Assignment →
Look through the data and write out every line with the word "Python" in it.

Entries supplied →

______________________________

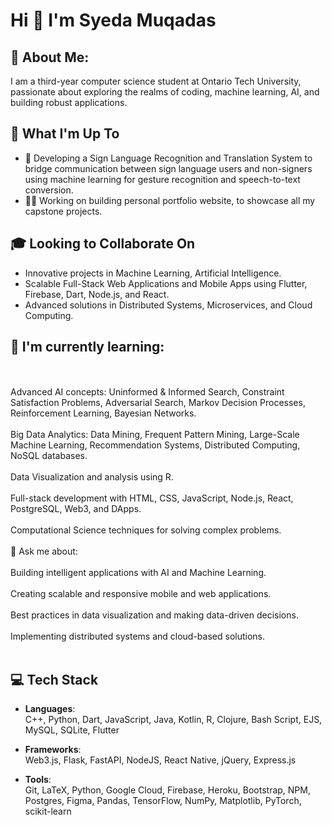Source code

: # Hi 👋 I'm Syeda Muqadas

## 💫 About Me:
I am a third-year computer science student at Ontario Tech University, passionate about exploring the realms of coding, machine learning, AI, and building robust applications.

## 🚀 What I'm Up To
- 🤖 Developing a Sign Language Recognition and Translation System to bridge communication between sign language users and non-signers using machine learning for gesture recognition and speech-to-text conversion.
- 👷‍♀️ Working on building personal portfolio website, to showcase all my capstone projects. 

## 🎓 Looking to Collaborate On
- Innovative projects in Machine Learning, Artificial Intelligence.
- Scalable Full-Stack Web Applications and Mobile Apps using Flutter, Firebase, Dart, Node.js, and React.
- Advanced solutions in Distributed Systems, Microservices, and Cloud Computing.

## 🌱 I'm currently learning: 
<br><br>Advanced AI concepts: Uninformed & Informed Search, Constraint Satisfaction Problems, Adversarial Search, Markov Decision Processes, Reinforcement Learning, Bayesian Networks.<br><br>Big Data Analytics: Data Mining, Frequent Pattern Mining, Large-Scale Machine Learning, Recommendation Systems, Distributed Computing, NoSQL databases.<br><br>Data Visualization and analysis using R.<br><br>Full-stack development with HTML, CSS, JavaScript, Node.js, React, PostgreSQL, Web3, and DApps.<br><br>Computational Science techniques for solving complex problems.<br><br>💬 Ask me about:<br><br>Building intelligent applications with AI and Machine Learning.<br><br>Creating scalable and responsive mobile and web applications.<br><br>Best practices in data visualization and making data-driven decisions.<br><br>Implementing distributed systems and cloud-based solutions.<br><br>

## 💻 Tech Stack

- **Languages**:  
  C++, Python, Dart, JavaScript, Java, Kotlin, R, Clojure, Bash Script, EJS, MySQL, SQLite, Flutter  

- **Frameworks**:  
  Web3.js, Flask, FastAPI, NodeJS, React Native, jQuery, Express.js  

- **Tools**:  
  Git, LaTeX, Python, Google Cloud, Firebase, Heroku, Bootstrap, NPM, Postgres, Figma, Pandas, TensorFlow, NumPy, Matplotlib, PyTorch, scikit-learn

______________________________

Response to this task →
  C++, Python, Dart, JavaScript, Java, Kotlin, R, Clojure, Bash Script, EJS, MySQL, SQLite, Flutter  
  Git, LaTeX, Python, Google Cloud, Firebase, Heroku, Bootstrap, NPM, Postgres, Figma, Pandas, TensorFlow, NumPy, Matplotlib, PyTorch, scikit-learn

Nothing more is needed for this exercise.